- Associated Press - Monday, June 8, 2015

ENID, Okla. (AP) - When Bobbi Worth was in the Army, she was a truck driver and fuel handler, helping provide fuel for vehicles.

Now retired, Worth works providing fuel on an Air Force base, but for human bodies, not for trucks or aircraft.

She is the head chef at the Vance Collocated Club, leading a compact culinary team that provides meals to airmen and civilians alike, the Enid News & Eagle (http://bit.ly/1KNnl0L ) reported.

Worth recently attended the Culinary Institute of America in San Antonio, where she earned the title of ProChef Level I.

The program was an intense two-week session.

“You crammed, studied, for like a week and the next week you have the exams,” Worth said. “You have hands-on in the morning and you have a written exam in the afternoon.”

Students must carry a 75 average to remain in the program.
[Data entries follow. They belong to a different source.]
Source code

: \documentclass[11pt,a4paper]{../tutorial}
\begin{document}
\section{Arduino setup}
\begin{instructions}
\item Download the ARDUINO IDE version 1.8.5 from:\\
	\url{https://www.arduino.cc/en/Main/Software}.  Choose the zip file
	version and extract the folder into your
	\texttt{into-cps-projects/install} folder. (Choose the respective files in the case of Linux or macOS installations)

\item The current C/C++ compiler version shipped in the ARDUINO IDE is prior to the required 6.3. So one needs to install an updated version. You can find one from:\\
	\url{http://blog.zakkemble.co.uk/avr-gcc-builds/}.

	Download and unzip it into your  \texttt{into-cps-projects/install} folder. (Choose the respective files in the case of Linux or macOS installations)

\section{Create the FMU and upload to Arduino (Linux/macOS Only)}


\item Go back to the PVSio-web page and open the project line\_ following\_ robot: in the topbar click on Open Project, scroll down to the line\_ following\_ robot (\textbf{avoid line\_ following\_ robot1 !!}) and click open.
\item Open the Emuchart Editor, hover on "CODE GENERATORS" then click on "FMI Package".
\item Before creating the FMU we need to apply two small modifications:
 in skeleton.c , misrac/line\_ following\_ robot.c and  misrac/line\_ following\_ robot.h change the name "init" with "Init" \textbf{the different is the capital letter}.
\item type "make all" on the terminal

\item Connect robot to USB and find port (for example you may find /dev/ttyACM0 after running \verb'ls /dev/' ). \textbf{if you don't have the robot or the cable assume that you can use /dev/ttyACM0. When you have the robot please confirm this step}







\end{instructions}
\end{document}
“Any day you could fail out,” she said.

To achieve ProChef I certification, according to the program’s website, candidates “must demonstrate proficiency in foundational culinary applications, interpersonal skills and financial aptitude. Successful candidates also must display a sense of responsibility and dedication in all facets of their work.”

“It was the worst thing I ever done,” Worth said, laughing.

Nonetheless, she plans to go back for the ProChef Level 2 course.

“That’s Mediterranean-style cooking,” she said. “If I get through two I’ll be the same as an executive chef.”

The training was detailed, Worth said, the instructors demanding.

“You had to do all your knife techniques,” she said. “The dicing we do has a particular name, your juliennes, your oblique. They were very precise. You had better have it eighth (of an inch) by eighth, quarter by quarter. You had to tournée potatoes. Nobody tournées anymore, but that’s still part of the training.”

Worth has been at the Vance Club since 1999, beginning as a line cook, then becoming kitchen supervisor.

Prior to that she worked at Toucan Harry’s in the Midwestern Inn on Van Buren (now the Comfort Inn). After Toucan Harry’s was destroyed by fire, she took the job at Vance.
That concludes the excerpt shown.